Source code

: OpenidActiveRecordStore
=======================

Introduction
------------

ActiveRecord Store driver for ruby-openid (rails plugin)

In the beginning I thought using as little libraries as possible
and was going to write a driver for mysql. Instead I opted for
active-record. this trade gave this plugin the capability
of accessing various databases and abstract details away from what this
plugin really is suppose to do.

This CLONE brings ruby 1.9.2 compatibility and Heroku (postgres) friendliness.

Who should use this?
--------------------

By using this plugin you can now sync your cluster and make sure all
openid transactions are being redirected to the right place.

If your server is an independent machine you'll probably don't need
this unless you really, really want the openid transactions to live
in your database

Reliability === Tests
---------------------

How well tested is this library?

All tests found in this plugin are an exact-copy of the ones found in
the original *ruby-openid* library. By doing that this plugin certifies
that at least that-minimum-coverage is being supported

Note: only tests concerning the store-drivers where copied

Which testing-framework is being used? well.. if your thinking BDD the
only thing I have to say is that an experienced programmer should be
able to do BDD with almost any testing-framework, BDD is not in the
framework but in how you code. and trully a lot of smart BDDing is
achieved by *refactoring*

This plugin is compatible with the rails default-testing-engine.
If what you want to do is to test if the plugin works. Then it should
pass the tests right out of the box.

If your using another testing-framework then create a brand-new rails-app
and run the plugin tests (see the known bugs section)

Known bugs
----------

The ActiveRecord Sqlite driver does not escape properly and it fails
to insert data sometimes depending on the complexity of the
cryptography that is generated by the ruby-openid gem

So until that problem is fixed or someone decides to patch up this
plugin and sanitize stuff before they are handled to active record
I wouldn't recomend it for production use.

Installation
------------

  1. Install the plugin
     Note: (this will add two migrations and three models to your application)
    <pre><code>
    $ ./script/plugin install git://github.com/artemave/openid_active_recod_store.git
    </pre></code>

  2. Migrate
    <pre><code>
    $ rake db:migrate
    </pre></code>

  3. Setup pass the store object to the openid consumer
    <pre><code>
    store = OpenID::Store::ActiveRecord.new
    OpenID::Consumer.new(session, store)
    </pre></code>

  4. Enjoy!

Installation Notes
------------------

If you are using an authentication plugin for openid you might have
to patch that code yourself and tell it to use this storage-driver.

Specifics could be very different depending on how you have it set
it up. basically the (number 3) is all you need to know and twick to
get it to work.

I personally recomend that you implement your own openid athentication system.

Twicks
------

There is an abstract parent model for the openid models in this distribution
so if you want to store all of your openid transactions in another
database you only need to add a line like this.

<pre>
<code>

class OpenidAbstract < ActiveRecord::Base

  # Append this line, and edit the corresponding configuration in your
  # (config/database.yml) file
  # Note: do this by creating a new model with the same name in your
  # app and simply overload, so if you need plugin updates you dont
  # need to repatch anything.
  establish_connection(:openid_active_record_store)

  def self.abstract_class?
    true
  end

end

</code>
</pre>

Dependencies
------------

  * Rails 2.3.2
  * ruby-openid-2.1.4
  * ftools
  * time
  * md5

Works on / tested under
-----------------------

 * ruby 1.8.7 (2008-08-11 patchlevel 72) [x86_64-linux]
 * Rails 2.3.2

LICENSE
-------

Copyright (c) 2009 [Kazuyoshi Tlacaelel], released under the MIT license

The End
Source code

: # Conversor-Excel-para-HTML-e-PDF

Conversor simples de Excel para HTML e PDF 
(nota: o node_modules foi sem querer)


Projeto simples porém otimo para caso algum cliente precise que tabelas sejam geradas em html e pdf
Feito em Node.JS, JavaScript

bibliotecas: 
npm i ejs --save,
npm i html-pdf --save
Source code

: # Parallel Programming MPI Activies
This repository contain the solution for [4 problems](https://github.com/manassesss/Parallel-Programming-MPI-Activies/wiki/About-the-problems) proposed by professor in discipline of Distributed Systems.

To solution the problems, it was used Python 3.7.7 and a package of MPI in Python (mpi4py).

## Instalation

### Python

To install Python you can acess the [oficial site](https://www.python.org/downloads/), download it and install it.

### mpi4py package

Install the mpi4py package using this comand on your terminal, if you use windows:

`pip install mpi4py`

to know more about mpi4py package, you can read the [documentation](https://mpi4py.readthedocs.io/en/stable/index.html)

* * * * *

Wherever the string "testing" appears in a line above, copy that line.

Expected answer ::
Which testing-framework is being used? well.. if your thinking BDD the
able to do BDD with almost any testing-framework, BDD is not in the
This plugin is compatible with the rails default-testing-engine.
If your using another testing-framework then create a brand-new rails-app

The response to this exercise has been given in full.